Humans experience both cognitive and emotional learning. The facts that you know about the world are stored in your neocortex. This is the newest layer that evolved on top of the limbic system, the ‘rational’ part of the brain.

When you try to solve a mathematical problem, you try to figure out its pattern and what formula would fit the pattern. You engage your neocortex when trying to solve such problems.

Just as you have patterns for numerical problems, you also have patterns for emotions stored in your limbic system. What this means is the way you achieved limbic resonance with your primary caregivers in childhood matters.

What did it mean to be loved when you were a kid? What were the things your parents expected from you?

If being an achiever and getting good grades helped you win your father’s love, this pattern gets ingrained in your limbic system. When you grow up and seek a connection with other humans, you try to show them you’re a high achiever.

This could explain why we fall for some people and not others. They match the love-seeking pattern we formed in early childhood.

If your father was distant, then seeking love as an adult woman may involve seeking distant men for you. This is how you’ve been programmed to obtain love. It’s how your subconscious believes it can obtain love from a man. It’s your love pattern.

This is probably why people fall in love with people who look like their parents or siblings. And why they fall for the same type of people over and over.

This can also apply to other emotions.
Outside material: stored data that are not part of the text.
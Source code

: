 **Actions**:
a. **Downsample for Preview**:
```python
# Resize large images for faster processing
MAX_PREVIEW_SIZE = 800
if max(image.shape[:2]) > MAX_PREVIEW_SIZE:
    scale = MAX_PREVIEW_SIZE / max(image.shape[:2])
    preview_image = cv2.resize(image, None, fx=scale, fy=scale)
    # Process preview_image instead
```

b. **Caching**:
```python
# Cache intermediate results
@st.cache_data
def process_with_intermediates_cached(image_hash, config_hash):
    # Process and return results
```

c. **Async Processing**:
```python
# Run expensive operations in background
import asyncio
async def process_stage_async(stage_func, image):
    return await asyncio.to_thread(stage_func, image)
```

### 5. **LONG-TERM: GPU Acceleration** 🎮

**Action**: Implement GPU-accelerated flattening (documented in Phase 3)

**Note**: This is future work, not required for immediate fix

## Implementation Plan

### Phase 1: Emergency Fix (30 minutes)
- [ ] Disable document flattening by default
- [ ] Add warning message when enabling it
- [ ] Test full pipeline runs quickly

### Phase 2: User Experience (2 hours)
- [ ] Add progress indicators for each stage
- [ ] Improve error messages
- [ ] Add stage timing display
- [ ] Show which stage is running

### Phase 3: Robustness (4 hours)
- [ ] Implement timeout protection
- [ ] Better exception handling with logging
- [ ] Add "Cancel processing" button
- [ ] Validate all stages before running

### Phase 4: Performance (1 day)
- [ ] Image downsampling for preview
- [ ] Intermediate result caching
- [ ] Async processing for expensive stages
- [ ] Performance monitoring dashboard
If you had a bald uncle who mistreated you, you might hate other bald men in your life without knowing why.

Limbic regulation

We seek love and connection from people to achieve limbic regulation i.e. regulating our negative emotions. Regulating negative emotions is difficult to do on your own. Humans need each other to regulate their negative emotions.
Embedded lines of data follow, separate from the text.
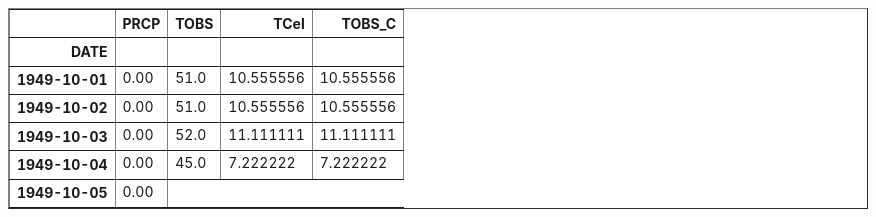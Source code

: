 


<div>
<style scoped>
    .dataframe tbody tr th:only-of-type {
        vertical-align: middle;
    }

    .dataframe tbody tr th {
        vertical-align: top;
    }

    .dataframe thead th {
        text-align: right;
    }
</style>
<table border="1" class="dataframe">
  <thead>
    <tr style="text-align: right;">
      <th></th>
      <th>PRCP</th>
      <th>TOBS</th>
      <th>TCel</th>
      <th>TOBS_C</th>
    </tr>
    <tr>
      <th>DATE</th>
      <th></th>
      <th></th>
      <th></th>
      <th></th>
    </tr>
  </thead>
  <tbody>
    <tr>
      <th>1949-10-01</th>
      <td>0.00</td>
      <td>51.0</td>
      <td>10.555556</td>
      <td>10.555556</td>
    </tr>
    <tr>
      <th>1949-10-02</th>
      <td>0.00</td>
      <td>51.0</td>
      <td>10.555556</td>
      <td>10.555556</td>
    </tr>
    <tr>
      <th>1949-10-03</th>
      <td>0.00</td>
      <td>52.0</td>
      <td>11.111111</td>
      <td>11.111111</td>
    </tr>
    <tr>
      <th>1949-10-04</th>
      <td>0.00</td>
      <td>45.0</td>
      <td>7.222222</td>
      <td>7.222222</td>
    </tr>
    <tr>
      <th>1949-10-05</th>
      <td>0.00</td>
When feeling anxious or alone, an infant seeks to connect with the mother and achieve limbic regulation. Adults seek the same limbic regulation in their relationships.

This is why your friend, lover, or sibling frequently calls you up when they have to complain about things i.e, they have to regulate their negative emotions.

When they call you to share something positive, they seek to amplify their positive emotions through limbic resonance.

It’s also what’s happening when you watch your favorite movie with a friend. If they react in the same positive manner as you did, your emotions amplify through resonance. If they’re not excited about it, there’s no resonance.

As the saying goes and I paraphrase, “Misery shared is halved and happiness shared is doubled.”   

Note that to halve your misery, the other person shouldn’t be miserable or you’ll double your misery through resonance. They should instead be in a calm, positive state that you can ‘catch’.

Limbic revision

You’re not stuck with your limbic patterns. It’s the default way you seek to satisfy your emotional needs. With experience, you can override these patterns. That’s when a limbic revision occurs.

When you achieve the same emotional need through a pattern different from the one you used in the past, you achieve limbic revision.

For example, if you always fell for distant men, your subconscious might eventually ‘catch up’ to the fact that you’re unable to achieve the connection you want via them.

If you meet another man who connects with you but isn’t distant, you re-teach your limbic system that finding love differently is possible.

References

  1. Lewis, T., Amini, F., & Lannon, R. (2001). A general theory of love. Vintage.
  2. Hrossowyc, D., & Northfield, M. N. (2009). Resonance, regulation and revision; Rosen Method meets the growing edge of neurological research. Rosen method international journal2(2), 3-9.